Keywords

1 Introduction

As one of the most natural and comfortable modes of human interaction, speech could be considered an ideal medium for human computer interaction. A simple solution of this problem would be possible if machine could mimic the human production and understand of speech. One of the most promising applications of speech technology is spoken dialogue system, which offers the interface for simple, direct and hand free access to information [1]. This issue is particularly important if the user has a disability that prevents the standard interaction with the system.

However, Automatic Speech Recognition (ASR) is not a trivial problem [2]. The differences between speaker’s speech, noise levels, variations in the speed of pronunciation and mood of the user, generate errors that affect the recognition task and produce very low success rates. In that sense, most of the current systems are restricted to controlled environments, uses limited to a small group of people or special requirements related to the microphone’s positioning, resulting in unnatural interfaces [3].

Several methods for ASR have been proposed [35]. The most robust are based on Hidden Markov Models (HMM) [6]. Although currently these systems have achieved a high level of accuracy, many of them have still not succeeded in solving the problem of high computational cost. Moreover, most of them are presented as commercial software with high prices that prevent access to these solutions. Also, due to copyright, it is not possible to access to the source code, even if the objective is purely scientific, e.g., to implement improvements or couple such systems with new platforms.
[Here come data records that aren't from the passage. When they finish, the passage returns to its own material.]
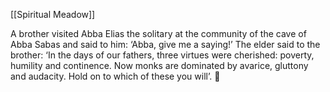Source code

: [[Spiritual Meadow]]
 
A brother visited Abba Elias the solitary at the community of the cave of Abba Sabas and said to him: ‘Abba, give me a saying!’ The elder said to the brother: ‘In the days of our fathers, three virtues were cherished: poverty, humility and continence. Now monks are dominated by avarice, gluttony and audacity. Hold on to which of these you will’.  
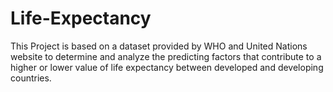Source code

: # Life-Expectancy
This Project is based on a dataset provided by WHO and United Nations website to determine and analyze the predicting factors that contribute to a higher or lower value of life expectancy between developed and developing countries.  
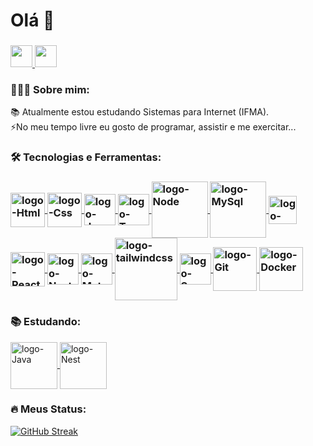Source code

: ###

<h1>Olá 👋</h1>

### 

<div>
  <a href="mailto:gledsonlucas111@gmail.com">
    <img height="35px" src="https://img.shields.io/badge/Gmail-D14836?style=for-the-badge&logo=gmail&logoColor=white"/>
  </a>
  <a href="https://www.linkedin.com/in/gledson-lucas-1b5873166/">
    <img height="35px" src="https://img.shields.io/badge/LinkedIn-0077B5?style=for-the-badge&logo=linkedin&logoColor=white" />
  </a>
 </div>

<h3>👨🏻‍💻 Sobre mim:</h3>

<p>📚 Atualmente estou estudando Sistemas para Internet (IFMA). <br/>⚡No meu tempo livre eu gosto de programar, assistir e me exercitar... </p>

 
<h3>🛠 Tecnologias e Ferramentas:<h3/>

<div>
        <a href="https://developer.mozilla.org/pt-BR/docs/Web/HTML">
          <img height="55px" align="center" alt="logo-Html" src="https://cdn.jsdelivr.net/gh/devicons/devicon/icons/html5/html5-plain-wordmark.svg" />
        </a>
        <a href="https://developer.mozilla.org/pt-BR/docs/Web/CSS">
          <img height="55px" align="center" alt="logo-Css" src="https://cdn.jsdelivr.net/gh/devicons/devicon/icons/css3/css3-plain-wordmark.svg" />
        </a>
        <a href="https://developer.mozilla.org/pt-BR/docs/Web/JavaScript">
          <img height="50px" align="center" alt="logo-JavaScript" src="https://cdn.jsdelivr.net/gh/devicons/devicon/icons/javascript/javascript-original.svg" />
        </a>
        <a href="https://www.typescriptlang.org/docs/">
          <img height="50px" align="center" alt="logo-TypeScript" src="https://cdn.jsdelivr.net/gh/devicons/devicon/icons/typescript/typescript-original.svg" />
        </a>
        <a href="https://nodejs.org/en/docs/">
          <img height="90px" align="center" alt="logo-Node" src="https://cdn.jsdelivr.net/gh/devicons/devicon/icons/nodejs/nodejs-original-wordmark.svg" />
        </a>
        <a href="https://dev.mysql.com/doc/">
          <img height="90px" align="center" alt="logo-MySql" src="https://cdn.jsdelivr.net/gh/devicons/devicon/icons/mysql/mysql-original-wordmark.svg" />
        </a>
        <a href="https://jestjs.io/pt-BR/docs/getting-started">
          <img height="45px" align="center" alt="logo-Jest" src="https://cdn.jsdelivr.net/gh/devicons/devicon/icons/jest/jest-plain.svg" />
        </a>
        <a href="https://pt-br.reactjs.org/docs/getting-started.html">
          <img height="55px" align="center" alt="logo-React" src="https://cdn.jsdelivr.net/gh/devicons/devicon/icons/react/react-original-wordmark.svg" />
        </a>
        <a href="https://nextjs.org">
          <img height="50px" align="center" alt="logo-Next.js" src="https://cdn.jsdelivr.net/gh/devicons/devicon/icons/nextjs/nextjs-original.svg" />
        </a>
        <a href="https://mui.com/pt/material-ui/getting-started/overview/">
          <img height="50px" align="center" alt="logo-MaterialUi" src="https://cdn.jsdelivr.net/gh/devicons/devicon/icons/materialui/materialui-original.svg" />
        </a>
          <a  href="https://tailwindcss.com/">
            <img height="100px" align="center"  alt="logo-tailwindcss" src="https://cdn.jsdelivr.net/gh/devicons/devicon@latest/icons/tailwindcss/tailwindcss-original-wordmark.svg" />
        </a>
        <a href="https://sass-lang.com/documentation/">
          <img height="50px" align="center" alt="logo-Saas" src="https://cdn.jsdelivr.net/gh/devicons/devicon/icons/sass/sass-original.svg" />
        </a>
        <a href="https://git-scm.com/doc">
            <img height="70px" align="center" alt="logo-Git" src="https://cdn.jsdelivr.net/gh/devicons/devicon@latest/icons/git/git-original-wordmark.svg" />
        </a>
        <a href="https://git-scm.com/doc">
            <img height="70px" align="center" alt="logo-Docker" src="https://cdn.jsdelivr.net/gh/devicons/devicon@latest/icons/docker/docker-original-wordmark.svg" />
        </a>

</div> 


<h3>📚 Estudando:</h3>

<div >
     <a href="https://www.java.com/pt-BR">
       <img height="75px" align="center" alt="logo-Java" src="https://cdn.jsdelivr.net/gh/devicons/devicon/icons/java/java-original-wordmark.svg" />
     </a>
     <a href="https://nestjs.com">
        <img height="75px" align="center" alt="logo-Nest" src="https://cdn.jsdelivr.net/gh/devicons/devicon@latest/icons/nestjs/nestjs-original-wordmark.svg" />
     </a>
</div > 



 ###

<h3>🔥 Meus Status:</h3>

<div >
<a href="https://git.io/streak-stats"><img src="https://streak-stats.demolab.com?user=gledsonlucas111&theme=highcontrast&border_radius=10&locale=pt_BR&date_format=j%20M%5B%20Y%5D" alt="GitHub Streak" /></a>
</div>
There is thus a need to design an ASR system as own development, oriented to eliminate the limitations presented above, i.e., a simple system (low computational cost), accessible, reliable and suited to the requirements of any platform.

2 State of the Art

A systematic review of the state of the art for ASR systems was performed, using a tool named Tree of Science (TOS)Footnote 1, developed at the Universidad Nacional de Colombia. In this way, it was possible to take a look at the articles that have most influenced the progresses made by the scientific community in order to achieve improvements in terms of accessibility, accuracy and efficiency of ASR systems. In the first speech processing researches, it was used the Short Term Spectral Amplitude (STSA), using the minimum mean square error estimator (MMSE) [7]. By then, this algorithm was quite complex but offered greater accuracy compared to others. Later, the use of more robust methods based on Hidden Markov Models (HMM) began to grow. This technique uses the Mel-frequency Cepstral Coefficients (MFCC) during the stage of feature extraction [6]. Until today the HMM remain as an important approach for continuous speech recognition systems with large vocabulary, due to the good results that it produces. Moreover, other articles mentions a method known as PARADE (Periodic Component to Aperiodic Component Ratio-based Activity Detection), accompanied by a method of feature extraction called SPADE (Subband based Periodicity and aperiodicity Decomposition), which achieves significantly greater accuracy with regard to the final choice of the words [8]. In [9] it is used the Dynamic Time Warping algorithm (DTW), which is currently one of the most extensively used algorithms for not very complex systems because of the advantages that it offers in terms of the computational cost. However, the disadvantage of this method is that it is restricted to small vocabularies. Current research is focus on achieving the correct recognition of speech and also seeks to create and implement tools able to segment words, that is, identify the beginning and end of each word to reduce the complexity of processing required with continuous speech recognition [10].

3 Proposed Model

A system that allows identifying a given number of voice commands and which can be coupled, among many systems, with virtual learning tools is proposed. The possibility to interact with applications via voice can become a tool for inclusion, especially if that possibility has certain features such as ease of access and interaction by the end user and developers.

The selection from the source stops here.